I really don’t know where to start with this book, it has exhausted me and rendered me somewhat speechless.  Austrian writer Elfriede Jelinek is one of those writers few have heard of, yet she won the Nobel Prize for Literature in 2004 for her “musical flow of voices and counter-voices in novels and plays that, with extraordinary linguistic zeal, reveal the absurdity of society’s clichés and their subjugating power.”

This story is so physical it is tiring to read and really quite disturbing in places.  Erika Kohut, the eponymous musician, teaches at the Vienna Conservertoire by day.  She is in her late 30’s, socially repressed, icy and a failed concert pianist.  During her lessons she enforces the rigours of classical musical technique, extolling the virtues of Schubert, Brahms and Beethoven to her slovenly and bored pupils.   By night she trawls the seedier side of Viennese peep shows and triple X cinemas, spies on couples having sex in parks, indulges in violent sexual fantasy and self harms to a distressing extent.  What makes this side of Erika all the more disturbing is the dispassionate way she goes about the darker part of her life.

The story is told by an unnamed narrator.  It is told as an onlooker, reporting the facts in a detached manner.  This stream of consciousness narrative style makes Erika come across as icier than we know, and sometimes makes the narration seem a little naive and childlike.  This is quite interesting because despite Erika’s age, she still lives at home and her mother treats her like an infant.  Their relationship is strange and claustrophobic to say the least.  It is Love/hate in the truest sense of the saying; Erika runs to her mother when things go wrong, yet on a couple of occasions they get into cat fights, scratch and tear each others hair, a punishment for the sorts of misdemeanors a teenager would get into trouble for.

When Erika becomes involved with a student 10 years her junior, her behaviour spirals out of control, sinking her ever deeper into depravity and towards self-destruction.  It can’t possibly end well, but slightly irritatingly the book comes to a sudden halt leaving everything unresolved.
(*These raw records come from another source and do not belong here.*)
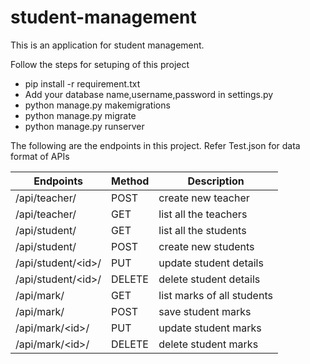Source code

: # student-management
This is an application for student management.

Follow the steps for setuping of this project
* pip install -r requirement.txt
* Add your database name,username,password in settings.py
* python manage.py makemigrations
* python manage.py migrate
* python manage.py runserver

The following are the endpoints in this project. Refer Test.json for data format of APIs

| Endpoints | Method | Description|
| --- | --- | --- |
| /api/teacher/ | POST | create new teacher |
| /api/teacher/ | GET | list all the teachers |
| /api/student/ | GET | list all the students |
| /api/student/ | POST | create new students |
| /api/student/\<id>\/| PUT | update student details |
| /api/student/\<id>\/| DELETE | delete student details |
| /api/mark/ | GET | list marks of all students |
| /api/mark/ | POST | save student marks |
| /api/mark/\<id>\/| PUT | update student marks |
| /api/mark/\<id>\/| DELETE | delete student marks |

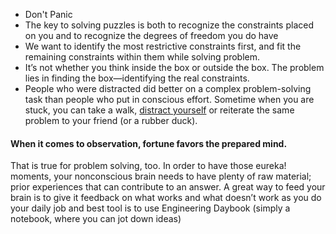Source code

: - Don't Panic
- The key to solving puzzles is both to recognize the constraints placed on you and to recognize the degrees of freedom you do have
- We want to identify the most restrictive constraints first, and fit the remaining constraints within them while solving problem.
- It’s not whether you think inside the box or outside the box. The problem lies in finding the box—identifying the real constraints.
- People who were distracted did better on a complex problem-solving task than people who put in conscious effort.
Sometime when you are stuck, you can take a walk, [distract yourself](https://www.psychologytoday.com/us/blog/your-brain-work/201209/stop-trying-solve-problems) or reiterate the same problem to your friend (or a rubber duck).

#### When it comes to observation, fortune favors the prepared mind.
That is true for problem solving, too. In order to have those eureka! moments, your nonconscious brain needs to have plenty of raw material; prior experiences that can contribute to an answer.
A great way to feed your brain is to give it feedback on what works and what doesn’t work as you do your daily job and best tool is to use Engineering Daybook (simply a notebook, where you can jot down ideas)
I found this a really tough book to read.  It does say some interesting things about socially acceptable norms, gender stereotypes and the objectification of women but the oddness of the narrative style, the disturbing self harm and the sadomasochistic obsessions make for difficult reading.  But Erika is a lonely woman, trying to find herself and part of me felt sorry for her, I wanted her to find help – but how predictable and dull would that be?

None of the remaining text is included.